Dataset entries:
--------------------------------
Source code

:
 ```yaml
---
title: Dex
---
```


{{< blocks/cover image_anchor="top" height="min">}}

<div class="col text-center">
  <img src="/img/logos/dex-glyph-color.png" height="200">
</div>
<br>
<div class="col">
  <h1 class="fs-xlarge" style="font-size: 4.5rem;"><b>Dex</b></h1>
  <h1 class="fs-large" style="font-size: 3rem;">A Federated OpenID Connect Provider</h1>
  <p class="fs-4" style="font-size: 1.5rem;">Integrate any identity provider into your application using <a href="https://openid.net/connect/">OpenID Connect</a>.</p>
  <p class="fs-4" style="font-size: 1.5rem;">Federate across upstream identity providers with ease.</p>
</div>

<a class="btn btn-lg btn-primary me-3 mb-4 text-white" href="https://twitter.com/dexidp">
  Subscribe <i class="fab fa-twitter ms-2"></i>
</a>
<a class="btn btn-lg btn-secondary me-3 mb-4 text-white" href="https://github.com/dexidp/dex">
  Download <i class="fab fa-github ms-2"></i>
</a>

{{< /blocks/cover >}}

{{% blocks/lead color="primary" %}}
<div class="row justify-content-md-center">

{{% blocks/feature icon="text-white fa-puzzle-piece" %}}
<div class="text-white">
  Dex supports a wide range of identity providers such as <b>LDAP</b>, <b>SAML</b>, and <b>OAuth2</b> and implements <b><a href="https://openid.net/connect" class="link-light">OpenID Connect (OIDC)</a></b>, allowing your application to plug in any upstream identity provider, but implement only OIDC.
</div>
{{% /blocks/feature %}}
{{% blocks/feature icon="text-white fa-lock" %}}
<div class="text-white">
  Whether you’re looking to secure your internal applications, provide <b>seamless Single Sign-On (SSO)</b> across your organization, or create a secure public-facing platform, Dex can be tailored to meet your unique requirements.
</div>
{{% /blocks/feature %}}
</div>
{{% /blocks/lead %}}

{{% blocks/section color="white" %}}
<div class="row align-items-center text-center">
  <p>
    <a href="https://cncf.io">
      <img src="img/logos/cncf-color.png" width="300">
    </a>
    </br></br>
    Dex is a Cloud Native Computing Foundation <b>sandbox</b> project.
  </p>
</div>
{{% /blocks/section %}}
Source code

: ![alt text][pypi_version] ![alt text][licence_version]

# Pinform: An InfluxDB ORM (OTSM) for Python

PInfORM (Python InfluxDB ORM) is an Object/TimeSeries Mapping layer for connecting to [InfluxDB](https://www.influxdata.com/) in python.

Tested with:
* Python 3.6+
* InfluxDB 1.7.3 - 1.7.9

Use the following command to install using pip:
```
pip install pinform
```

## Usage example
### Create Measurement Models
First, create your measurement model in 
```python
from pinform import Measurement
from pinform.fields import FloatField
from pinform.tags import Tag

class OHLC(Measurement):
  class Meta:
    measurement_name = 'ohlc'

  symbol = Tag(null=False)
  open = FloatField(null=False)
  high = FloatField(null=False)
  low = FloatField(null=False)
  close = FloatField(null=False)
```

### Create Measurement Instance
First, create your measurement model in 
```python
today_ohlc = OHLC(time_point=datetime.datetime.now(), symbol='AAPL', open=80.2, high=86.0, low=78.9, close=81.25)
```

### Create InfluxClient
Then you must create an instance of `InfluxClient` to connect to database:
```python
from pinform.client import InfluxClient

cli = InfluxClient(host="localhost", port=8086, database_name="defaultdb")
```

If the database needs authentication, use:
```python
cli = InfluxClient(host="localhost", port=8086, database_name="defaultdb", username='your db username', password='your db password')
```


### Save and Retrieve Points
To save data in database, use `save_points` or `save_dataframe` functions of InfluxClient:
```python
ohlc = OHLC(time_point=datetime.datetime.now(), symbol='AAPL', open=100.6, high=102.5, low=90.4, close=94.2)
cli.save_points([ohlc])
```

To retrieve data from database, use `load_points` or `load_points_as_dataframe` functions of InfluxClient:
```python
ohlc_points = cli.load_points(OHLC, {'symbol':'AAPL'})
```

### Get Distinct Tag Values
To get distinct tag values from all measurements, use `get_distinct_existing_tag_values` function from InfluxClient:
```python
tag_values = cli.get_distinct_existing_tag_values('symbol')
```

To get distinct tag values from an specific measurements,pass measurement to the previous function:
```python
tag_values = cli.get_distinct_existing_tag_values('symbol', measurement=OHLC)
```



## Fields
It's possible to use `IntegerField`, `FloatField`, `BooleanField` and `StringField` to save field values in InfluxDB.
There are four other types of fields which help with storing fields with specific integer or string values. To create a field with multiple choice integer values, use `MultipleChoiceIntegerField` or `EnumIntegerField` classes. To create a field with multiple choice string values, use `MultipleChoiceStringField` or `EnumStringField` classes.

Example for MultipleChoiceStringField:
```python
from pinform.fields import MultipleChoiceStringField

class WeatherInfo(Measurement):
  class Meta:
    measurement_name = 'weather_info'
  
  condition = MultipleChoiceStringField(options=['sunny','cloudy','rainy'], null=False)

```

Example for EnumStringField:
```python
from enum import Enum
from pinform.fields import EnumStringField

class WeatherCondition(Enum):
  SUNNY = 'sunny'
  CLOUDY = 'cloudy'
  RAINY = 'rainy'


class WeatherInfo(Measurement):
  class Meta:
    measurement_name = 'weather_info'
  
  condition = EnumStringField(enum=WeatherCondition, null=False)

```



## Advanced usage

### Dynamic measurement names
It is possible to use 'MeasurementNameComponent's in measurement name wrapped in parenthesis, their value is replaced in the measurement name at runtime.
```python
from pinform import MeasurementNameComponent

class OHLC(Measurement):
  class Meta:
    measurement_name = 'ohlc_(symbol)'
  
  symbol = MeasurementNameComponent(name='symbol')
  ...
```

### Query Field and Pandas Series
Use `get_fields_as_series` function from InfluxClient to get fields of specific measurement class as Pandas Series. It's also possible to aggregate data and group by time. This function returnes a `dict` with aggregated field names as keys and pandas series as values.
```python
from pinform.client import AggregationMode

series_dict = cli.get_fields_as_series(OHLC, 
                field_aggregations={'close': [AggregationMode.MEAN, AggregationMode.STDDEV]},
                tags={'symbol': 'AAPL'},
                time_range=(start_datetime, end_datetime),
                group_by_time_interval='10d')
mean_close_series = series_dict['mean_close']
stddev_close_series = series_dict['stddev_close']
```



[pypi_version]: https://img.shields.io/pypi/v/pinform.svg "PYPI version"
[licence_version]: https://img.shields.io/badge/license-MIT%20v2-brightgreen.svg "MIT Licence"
--------------------------------
# EXERCISE BRIEF
Count every line of the entries that includes "providers", and say the number alone.

# OUTPUT OF THE TASK
2